[Work item]:
What lines in the records below hold the string "link"? Please show them.

[Items listed in a dataset]
********
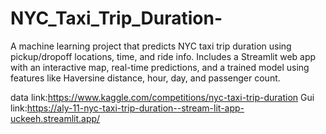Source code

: # NYC_Taxi_Trip_Duration-
A machine learning project that predicts NYC taxi trip duration using pickup/dropoff locations, time, and ride info. Includes a Streamlit web app with an interactive map, real-time predictions, and a trained model using features like Haversine distance, hour, day, and passenger count.


data link:https://www.kaggle.com/competitions/nyc-taxi-trip-duration
Gui link:https://aly-11-nyc-taxi-trip-duration--stream-lit-app-uckeeh.streamlit.app/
********
[Written solution]:
data link:https://www.kaggle.com/competitions/nyc-taxi-trip-duration
Gui link:https://aly-11-nyc-taxi-trip-duration--stream-lit-app-uckeeh.streamlit.app/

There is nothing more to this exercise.